Viet Minh strategists, led by Giap, concluded that a successful
attack on a French fortified camp, timed to coincide with the peace
talks, would give Hanoi the necessary leverage for a successful
conclusion of the negotiations.
Accordingly,
the siege of Dien Bien Phu began on March 13, by which time the
Viet Minh had concentrated nearly 50,000 regular troops, 55,000
support troops, and almost 100,000 transport workers in the area.
Chinese aid, consisting mainly of ammunition, petroleum, and some
large artillery pieces carried a distance of 350 kilometers from
the Chinese border, reached 1,500 tons per month by early 1954.

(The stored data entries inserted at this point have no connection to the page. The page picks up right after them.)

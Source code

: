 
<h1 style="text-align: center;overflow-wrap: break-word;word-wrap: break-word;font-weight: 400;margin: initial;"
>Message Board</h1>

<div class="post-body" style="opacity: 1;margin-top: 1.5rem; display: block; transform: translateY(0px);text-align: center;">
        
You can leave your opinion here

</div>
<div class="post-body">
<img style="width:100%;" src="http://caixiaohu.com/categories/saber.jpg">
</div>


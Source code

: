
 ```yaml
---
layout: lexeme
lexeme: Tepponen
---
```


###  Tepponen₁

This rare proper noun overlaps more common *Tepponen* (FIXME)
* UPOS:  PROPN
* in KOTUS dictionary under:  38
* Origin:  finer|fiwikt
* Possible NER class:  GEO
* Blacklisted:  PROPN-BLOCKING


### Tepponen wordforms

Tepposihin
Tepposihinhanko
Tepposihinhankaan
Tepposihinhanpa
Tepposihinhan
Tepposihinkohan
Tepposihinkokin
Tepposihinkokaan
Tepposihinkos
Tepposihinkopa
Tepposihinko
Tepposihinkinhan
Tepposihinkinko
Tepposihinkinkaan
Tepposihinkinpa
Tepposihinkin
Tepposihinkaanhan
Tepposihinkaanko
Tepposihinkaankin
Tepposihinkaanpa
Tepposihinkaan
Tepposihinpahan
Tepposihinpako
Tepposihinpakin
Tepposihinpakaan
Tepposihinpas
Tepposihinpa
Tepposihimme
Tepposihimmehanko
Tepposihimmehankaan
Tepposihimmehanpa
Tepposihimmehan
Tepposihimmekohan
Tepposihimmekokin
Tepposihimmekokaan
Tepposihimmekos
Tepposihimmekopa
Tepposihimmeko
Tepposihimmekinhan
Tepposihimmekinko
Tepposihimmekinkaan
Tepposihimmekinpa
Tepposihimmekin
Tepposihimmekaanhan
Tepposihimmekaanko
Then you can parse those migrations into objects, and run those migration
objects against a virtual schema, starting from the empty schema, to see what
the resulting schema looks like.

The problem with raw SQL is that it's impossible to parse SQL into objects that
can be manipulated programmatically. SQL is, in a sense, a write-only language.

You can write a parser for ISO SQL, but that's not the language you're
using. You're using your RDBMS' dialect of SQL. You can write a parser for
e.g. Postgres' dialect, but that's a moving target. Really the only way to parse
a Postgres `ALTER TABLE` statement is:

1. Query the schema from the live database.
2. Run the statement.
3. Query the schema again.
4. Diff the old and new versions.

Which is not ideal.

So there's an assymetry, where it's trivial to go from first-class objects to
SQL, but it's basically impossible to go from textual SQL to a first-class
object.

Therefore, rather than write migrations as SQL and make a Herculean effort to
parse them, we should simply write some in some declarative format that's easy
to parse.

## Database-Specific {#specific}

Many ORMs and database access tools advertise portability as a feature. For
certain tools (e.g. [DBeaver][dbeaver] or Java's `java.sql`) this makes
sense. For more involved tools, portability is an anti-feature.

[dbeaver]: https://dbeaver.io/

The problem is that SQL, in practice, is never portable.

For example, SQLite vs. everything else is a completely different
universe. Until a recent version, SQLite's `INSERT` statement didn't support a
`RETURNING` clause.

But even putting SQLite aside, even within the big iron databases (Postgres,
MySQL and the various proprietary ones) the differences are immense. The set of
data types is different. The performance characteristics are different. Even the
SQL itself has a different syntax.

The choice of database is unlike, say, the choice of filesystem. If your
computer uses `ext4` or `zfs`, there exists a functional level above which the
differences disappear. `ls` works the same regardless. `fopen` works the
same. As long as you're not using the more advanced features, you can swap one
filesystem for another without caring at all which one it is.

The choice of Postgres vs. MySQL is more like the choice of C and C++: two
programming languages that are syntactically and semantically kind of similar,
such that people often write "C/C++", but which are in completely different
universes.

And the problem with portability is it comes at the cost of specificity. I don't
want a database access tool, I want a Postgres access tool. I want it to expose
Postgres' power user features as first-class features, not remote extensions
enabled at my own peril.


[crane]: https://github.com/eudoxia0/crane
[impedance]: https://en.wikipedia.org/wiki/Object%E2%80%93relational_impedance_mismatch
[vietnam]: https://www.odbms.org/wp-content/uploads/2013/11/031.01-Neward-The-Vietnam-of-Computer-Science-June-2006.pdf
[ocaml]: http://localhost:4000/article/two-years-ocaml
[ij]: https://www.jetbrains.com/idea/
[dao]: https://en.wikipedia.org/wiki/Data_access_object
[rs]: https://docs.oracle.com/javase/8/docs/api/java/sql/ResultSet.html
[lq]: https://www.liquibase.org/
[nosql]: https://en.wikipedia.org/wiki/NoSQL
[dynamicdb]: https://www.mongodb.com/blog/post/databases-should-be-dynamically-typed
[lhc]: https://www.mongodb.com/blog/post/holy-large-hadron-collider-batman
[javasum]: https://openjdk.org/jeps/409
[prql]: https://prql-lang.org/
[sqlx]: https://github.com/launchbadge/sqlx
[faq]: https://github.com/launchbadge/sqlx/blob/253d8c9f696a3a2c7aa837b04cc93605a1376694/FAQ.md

The French garrison of 15,000, which depended on supply by air,
was cut off by March 27, when the Viet Minh artillery succeeded
in making the airfield unusable. An elaborate system of tunnels
dug in the mountainsides enabled the Viet Minh to protect its artillery
pieces by continually moving them to prevent discovery. Several
hundred kilometers of trenches permitted the attackers to move progressively
closer to the French encampment. In the final battle, Viet Minh
soldiers took control of the perimeter defenses, then turned on
the main encampment. The French garrison surrendered on May 7.
The
following day, peace talks on Indochina began in Geneva, attended
by the DRV, the Associated State of Vietnam, Cambodia, Laos, France,
Britain, China, the Soviet Union, and the United States. In July
a compromise agreement was reached consisting of two documents:
a cease-fire and a final declaration. The ceasefire agreement, which
was signed only by France and the DRV, established a provisional
military demarcation line at about the 17°N parallel and required
the re-groupment of all French military forces south of that line
and of all Viet Minh military forces north of the line. A demilitarized
zone (DMZ), no more than five kilometers wide, was established on
either side of the demarcation line. The cease-fire agreement also
provided for a 300-day period, during which all civilians were free
to move from one zone to the other, and an International Control
Commission, consisting of Canada, India, and Poland, to supervise
the ceasefire . The final declaration was endorsed through recorded
oral assent by the DRV, France, Britain, China, and the Soviet Union.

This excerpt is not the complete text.